Além disso, passa-se a prever a alíquota progressiva em razão do valor da transmissão e da doação, bem como a imunidade no caso de transmissões para entidades sem fins lucrativos e beneficentes, a ser regulamentada por lei complementar.

Ainda em uma tentativa de solucionar a questão das heranças e doações do exterior, o artigo 16 da PEC prevê que:

“Art. 16. Até que lei complementar regule o disposto no art. 155, § 1º, III, da Constituição Federal, o imposto incidente nas hipóteses de que trata aquele dispositivo competirá a:

I – relativamente a bens imóveis e respectivos direitos, ao Estado da situação do bem, ou ao Distrito Federal;

II – se o doador tiver domicílio ou residência no exterior:

  1. a) ao Estado onde tiver domicílio o donatário ou ao Distrito Federal;
  2. b) se o donatário tiver domicílio ou residir no exterior, ao Estado em que se encontrar o bem ou ao Distrito Federal;

III – relativamente aos bens do de cujus, ainda que situados no exterior, ao Estado onde era domiciliado, ou, se domiciliado ou residente no exterior, onde tiver domicílio o herdeiro ou legatário, ou ao Distrito Federal.

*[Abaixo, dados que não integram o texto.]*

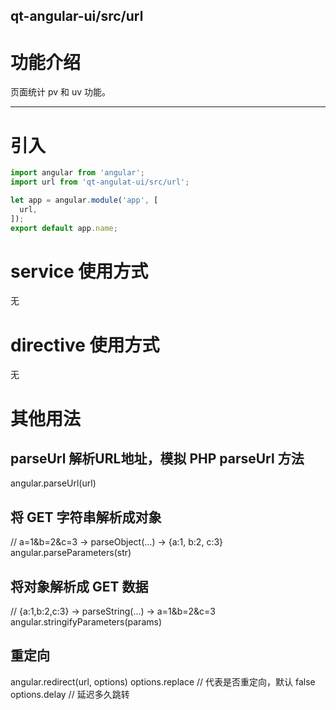 qt-angular-ui/src/url
---

# 功能介绍
页面统计 pv 和 uv 功能。

---

# 引入

```javascript
import angular from 'angular';
import url from 'qt-angulat-ui/src/url';

let app = angular.module('app', [
  url,
]);
export default app.name;
```

# service 使用方式
无

# directive 使用方式
无

# 其他用法

## parseUrl 解析URL地址，模拟 PHP parseUrl 方法
angular.parseUrl(url)

## 将 GET 字符串解析成对象
// a=1&b=2&c=3 -> parseObject(...) -> {a:1, b:2, c:3}
angular.parseParameters(str)


## 将对象解析成 GET 数据
// {a:1,b:2,c:3} -> parseString(...) -> a=1&b=2&c=3
angular.stringifyParameters(params)

## 重定向
angular.redirect(url, options)
options.replace // 代表是否重定向，默认 false
options.delay // 延迟多久跳转
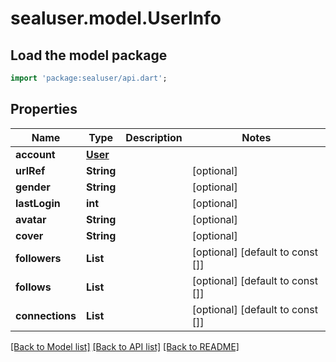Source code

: # sealuser.model.UserInfo

## Load the model package
```dart
import 'package:sealuser/api.dart';
```

## Properties
Name | Type | Description | Notes
------------ | ------------- | ------------- | -------------
**account** | [**User**](User.md) |  | 
**urlRef** | **String** |  | [optional] 
**gender** | **String** |  | [optional] 
**lastLogin** | **int** |  | [optional] 
**avatar** | **String** |  | [optional] 
**cover** | **String** |  | [optional] 
**followers** | **List<String>** |  | [optional] [default to const []]
**follows** | **List<String>** |  | [optional] [default to const []]
**connections** | **List<String>** |  | [optional] [default to const []]

[[Back to Model list]](../README.md#documentation-for-models) [[Back to API list]](../README.md#documentation-for-api-endpoints) [[Back to README]](../README.md)


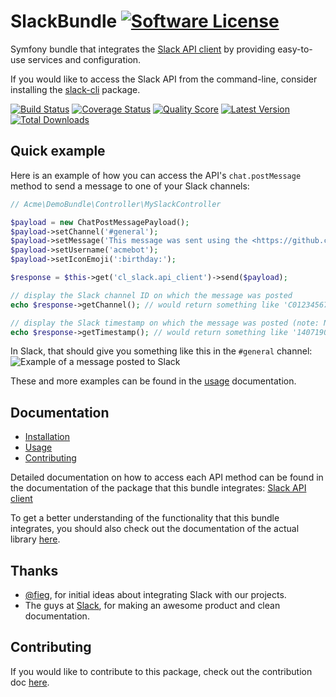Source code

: # SlackBundle [![Software License](https://img.shields.io/badge/license-MIT-brightgreen.svg?style=flat-square)](https://github.com/cleentfaar/CLSlackBundle/tree/master/LICENSE.md)

Symfony bundle that integrates the [Slack API client](https://github.com/cleentfaar/slack) by providing easy-to-use services and configuration.

If you would like to access the Slack API from the command-line, consider installing the [slack-cli](https://github.com/cleentfaar/slack-cli) package.

[![Build Status](https://img.shields.io/travis/cleentfaar/CLSlackBundle/master.svg?style=flat-square)](https://travis-ci.org/cleentfaar/CLSlackBundle)
[![Coverage Status](https://img.shields.io/scrutinizer/coverage/g/cleentfaar/CLSlackBundle.svg?style=flat-square)](https://scrutinizer-ci.com/g/cleentfaar/CLSlackBundle/code-structure)
[![Quality Score](https://img.shields.io/scrutinizer/g/cleentfaar/CLSlackBundle.svg?style=flat-square)](https://scrutinizer-ci.com/g/cleentfaar/CLSlackBundle)
[![Latest Version](https://img.shields.io/github/release/cleentfaar/CLSlackBundle.svg?style=flat-square)](https://github.com/cleentfaar/CLSlackBundle/releases)
[![Total Downloads](https://img.shields.io/packagist/dt/cleentfaar/slack-bundle.svg?style=flat-square)](https://packagist.org/packages/cleentfaar/slack-bundle)


## Quick example

Here is an example of how you can access the API's `chat.postMessage` method to send a message to one of your Slack channels:

```php
// Acme\DemoBundle\Controller\MySlackController

$payload = new ChatPostMessagePayload();
$payload->setChannel('#general');
$payload->setMessage('This message was sent using the <https://github.com/cleentfaar/CLSlackBundle|SlackBundle>!');
$payload->setUsername('acmebot');
$payload->setIconEmoji(':birthday:');

$response = $this->get('cl_slack.api_client')->send($payload);

// display the Slack channel ID on which the message was posted
echo $response->getChannel(); // would return something like 'C01234567'

// display the Slack timestamp on which the message was posted (note: NON-unix timestamp!)
echo $response->getTimestamp(); // would return something like '1407190762.000000'
```

In Slack, that should give you something like this in the `#general` channel:
![Example of a message posted to Slack](https://raw.githubusercontent.com/cleentfaar/CLSlackBundle/master/Resources/doc/img/api-method-chat-postMessage.png)

These and more examples can be found in the [usage](https://github.com/cleentfaar/CLSlackBundle/blob/master/Resources/doc/usage.md) documentation.


## Documentation

- [Installation](https://github.com/cleentfaar/CLSlackBundle/blob/master/Resources/doc/installation.md)
- [Usage](https://github.com/cleentfaar/CLSlackBundle/blob/master/Resources/doc/usage.md)
- [Contributing](https://github.com/cleentfaar/CLSlackBundle/blob/master/Resources/doc/contributing.md)

Detailed documentation on how to access each API method can be found in the documentation of the package that this bundle integrates: [Slack API client](https://github.com/cleentfaar/slack)

To get a better understanding of the functionality that this bundle integrates, you should also check out the documentation
of the actual library [here](https://github.com/cleentfaar/slack/Resources/doc/usage.md).


## Thanks

- [@fieg](http://github.com/fieg), for initial ideas about integrating Slack with our projects.
- The guys at [Slack](https://slack.com/), for making an awesome product and clean documentation.


## Contributing

If you would like to contribute to this package, check out the contribution doc [here](Resources/doc/contributing.md).
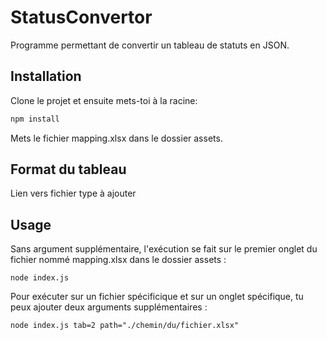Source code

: # StatusConvertor

Programme permettant de convertir un tableau de statuts en JSON.

## Installation

Clone le projet et ensuite mets-toi à la racine:

```bash
npm install
```

Mets le fichier mapping.xlsx dans le dossier assets.

## Format du tableau

Lien vers fichier type à ajouter

## Usage

Sans argument supplémentaire, l'exécution se fait sur le premier onglet du fichier nommé mapping.xlsx dans le dossier assets :

```console
node index.js
```

Pour exécuter sur un fichier spécificique et sur un onglet spécifique, tu peux ajouter deux arguments supplémentaires :

```console
node index.js tab=2 path="./chemin/du/fichier.xlsx"
```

Ou seja, em vez de simplesmente alterar o artigo 155, § 1º, III, que prevê a necessidade de lei complementar, a PEC cria uma solução provisória, para determinar que, no caso de doador domiciliado no exterior, o ITCMD será devido ao Estado onde domiciliado o donatário e se o donatário também se encontrar no exterior, para o Estado onde se encontrar o bem.

Essa última hipótese se aproxima muito da lógica do imposto de renda, que prevê sua incidência ainda que as partes estiverem fora do país, mas o bem objeto da transação esteja aqui.

No caso de herança, a proposta prevê que o ITCMD será devido ao Estado onde tiver domicílio o de cujus ainda que os bens estejam no exterior e caso ele seja domiciliado no exterior, para o Estado onde estiver seu herdeiro ou legatário.

Os próximos pontos de discussão que podemos esperar, caso esse texto seja de fato aprovado, seriam:

  • Em relação à necessidade ou não de novas leis estaduais após a aprovação da PEC, considerando as ADINs que foram julgadas pelo STF (embora algumas ainda não tenham transitado em julgado); e,
  • Aplicação ou não do princípio da anterioridade anual e nonagesimal para fins de cobrança desse imposto, nessas condições.

Como se vê, a estrutura em si do ITCMD parece não estar em risco próximo de ser alterada, mas novas discussões e litígios podem ser esperados, sendo importante ter o acompanhamento de toda essa situação em planejamentos sucessórios.